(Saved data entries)
= Beginning of Section =

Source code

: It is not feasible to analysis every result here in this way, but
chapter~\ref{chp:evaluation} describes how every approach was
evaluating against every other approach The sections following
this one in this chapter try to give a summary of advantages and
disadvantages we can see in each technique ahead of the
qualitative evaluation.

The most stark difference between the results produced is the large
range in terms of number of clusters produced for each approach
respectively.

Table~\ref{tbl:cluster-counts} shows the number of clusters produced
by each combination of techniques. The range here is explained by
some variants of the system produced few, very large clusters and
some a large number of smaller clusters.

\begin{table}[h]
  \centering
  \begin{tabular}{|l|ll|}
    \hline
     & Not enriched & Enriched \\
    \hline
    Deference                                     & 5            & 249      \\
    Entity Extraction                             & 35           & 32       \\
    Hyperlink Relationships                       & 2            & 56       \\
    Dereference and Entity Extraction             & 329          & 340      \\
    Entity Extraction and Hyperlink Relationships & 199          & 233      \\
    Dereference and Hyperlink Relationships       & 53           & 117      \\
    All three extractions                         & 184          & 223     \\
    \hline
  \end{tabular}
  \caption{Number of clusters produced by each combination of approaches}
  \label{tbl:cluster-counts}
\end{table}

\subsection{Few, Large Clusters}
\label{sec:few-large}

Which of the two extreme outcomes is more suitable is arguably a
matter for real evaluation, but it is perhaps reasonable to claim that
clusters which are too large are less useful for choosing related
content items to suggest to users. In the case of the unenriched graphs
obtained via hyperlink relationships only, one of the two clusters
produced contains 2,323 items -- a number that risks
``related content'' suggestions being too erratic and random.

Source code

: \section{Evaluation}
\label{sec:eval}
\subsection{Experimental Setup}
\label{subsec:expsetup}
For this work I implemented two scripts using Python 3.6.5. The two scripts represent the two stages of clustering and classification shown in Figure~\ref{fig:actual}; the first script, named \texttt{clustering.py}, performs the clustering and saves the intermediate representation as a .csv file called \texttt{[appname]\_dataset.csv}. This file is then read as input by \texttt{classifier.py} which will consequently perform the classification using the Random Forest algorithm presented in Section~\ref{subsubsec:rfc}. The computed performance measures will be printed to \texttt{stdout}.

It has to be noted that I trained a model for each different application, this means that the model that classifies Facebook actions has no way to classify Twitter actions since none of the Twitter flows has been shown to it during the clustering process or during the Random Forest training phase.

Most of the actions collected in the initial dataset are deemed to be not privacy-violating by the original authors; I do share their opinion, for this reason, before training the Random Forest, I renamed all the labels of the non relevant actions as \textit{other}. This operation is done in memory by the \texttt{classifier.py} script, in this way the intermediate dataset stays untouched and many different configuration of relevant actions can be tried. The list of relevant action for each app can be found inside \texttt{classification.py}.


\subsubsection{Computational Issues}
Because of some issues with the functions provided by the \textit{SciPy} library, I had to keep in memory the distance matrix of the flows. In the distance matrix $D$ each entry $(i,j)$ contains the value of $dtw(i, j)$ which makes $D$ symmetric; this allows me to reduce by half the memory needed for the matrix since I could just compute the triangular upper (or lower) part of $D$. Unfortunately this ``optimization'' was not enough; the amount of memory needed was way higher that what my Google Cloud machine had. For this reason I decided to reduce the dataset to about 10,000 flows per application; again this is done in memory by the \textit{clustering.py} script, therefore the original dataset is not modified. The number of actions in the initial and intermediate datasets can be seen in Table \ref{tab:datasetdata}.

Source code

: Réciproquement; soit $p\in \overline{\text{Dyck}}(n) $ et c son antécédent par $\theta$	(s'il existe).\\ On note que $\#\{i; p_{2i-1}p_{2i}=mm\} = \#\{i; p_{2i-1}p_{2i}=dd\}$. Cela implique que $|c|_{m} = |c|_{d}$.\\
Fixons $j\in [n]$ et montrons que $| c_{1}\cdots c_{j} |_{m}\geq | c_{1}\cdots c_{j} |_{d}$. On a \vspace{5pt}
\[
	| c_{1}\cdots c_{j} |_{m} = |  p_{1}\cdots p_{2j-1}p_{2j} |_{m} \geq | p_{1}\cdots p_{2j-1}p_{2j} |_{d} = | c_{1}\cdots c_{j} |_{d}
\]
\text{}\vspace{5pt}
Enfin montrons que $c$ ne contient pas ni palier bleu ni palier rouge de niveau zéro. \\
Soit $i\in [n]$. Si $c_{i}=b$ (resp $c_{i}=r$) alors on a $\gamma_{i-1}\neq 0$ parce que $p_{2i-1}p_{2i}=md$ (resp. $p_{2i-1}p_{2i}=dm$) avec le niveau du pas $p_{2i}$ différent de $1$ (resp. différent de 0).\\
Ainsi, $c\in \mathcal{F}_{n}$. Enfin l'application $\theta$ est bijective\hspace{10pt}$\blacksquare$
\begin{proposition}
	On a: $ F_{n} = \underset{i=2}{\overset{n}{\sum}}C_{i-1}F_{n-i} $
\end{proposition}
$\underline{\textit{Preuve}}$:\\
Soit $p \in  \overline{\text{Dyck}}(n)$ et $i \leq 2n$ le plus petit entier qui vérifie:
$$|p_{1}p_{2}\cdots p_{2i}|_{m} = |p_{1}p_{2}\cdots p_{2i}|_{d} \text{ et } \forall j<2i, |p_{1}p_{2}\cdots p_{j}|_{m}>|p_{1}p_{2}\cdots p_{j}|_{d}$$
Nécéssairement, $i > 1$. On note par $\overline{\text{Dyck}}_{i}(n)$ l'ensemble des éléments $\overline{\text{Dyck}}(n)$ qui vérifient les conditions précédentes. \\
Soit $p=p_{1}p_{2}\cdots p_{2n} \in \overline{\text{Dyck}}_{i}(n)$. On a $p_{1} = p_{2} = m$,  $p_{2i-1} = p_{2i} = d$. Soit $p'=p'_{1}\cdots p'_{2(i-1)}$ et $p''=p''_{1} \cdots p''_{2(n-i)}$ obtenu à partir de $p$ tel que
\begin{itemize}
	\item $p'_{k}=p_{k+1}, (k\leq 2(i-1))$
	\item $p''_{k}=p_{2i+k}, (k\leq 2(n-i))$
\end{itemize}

= End of Section =

» **WHAT YOU HAVE TO DO**: Starting at the first line of the data above, please restate word for word every line up to and including the one that holds "Entity Extraction and", and add nothing else.

» **RESPONSE FOR THIS EXERCISE**:
Source code

: It is not feasible to analysis every result here in this way, but
chapter~\ref{chp:evaluation} describes how every approach was
evaluating against every other approach The sections following
this one in this chapter try to give a summary of advantages and
disadvantages we can see in each technique ahead of the
qualitative evaluation.

The most stark difference between the results produced is the large
range in terms of number of clusters produced for each approach
respectively.

Table~\ref{tbl:cluster-counts} shows the number of clusters produced
by each combination of techniques. The range here is explained by
some variants of the system produced few, very large clusters and
some a large number of smaller clusters.

\begin{table}[h]
  \centering
  \begin{tabular}{|l|ll|}
    \hline
     & Not enriched & Enriched \\
    \hline
    Deference                                     & 5            & 249      \\
    Entity Extraction                             & 35           & 32       \\
    Hyperlink Relationships                       & 2            & 56       \\
    Dereference and Entity Extraction             & 329          & 340      \\
    Entity Extraction and Hyperlink Relationships & 199          & 233      \\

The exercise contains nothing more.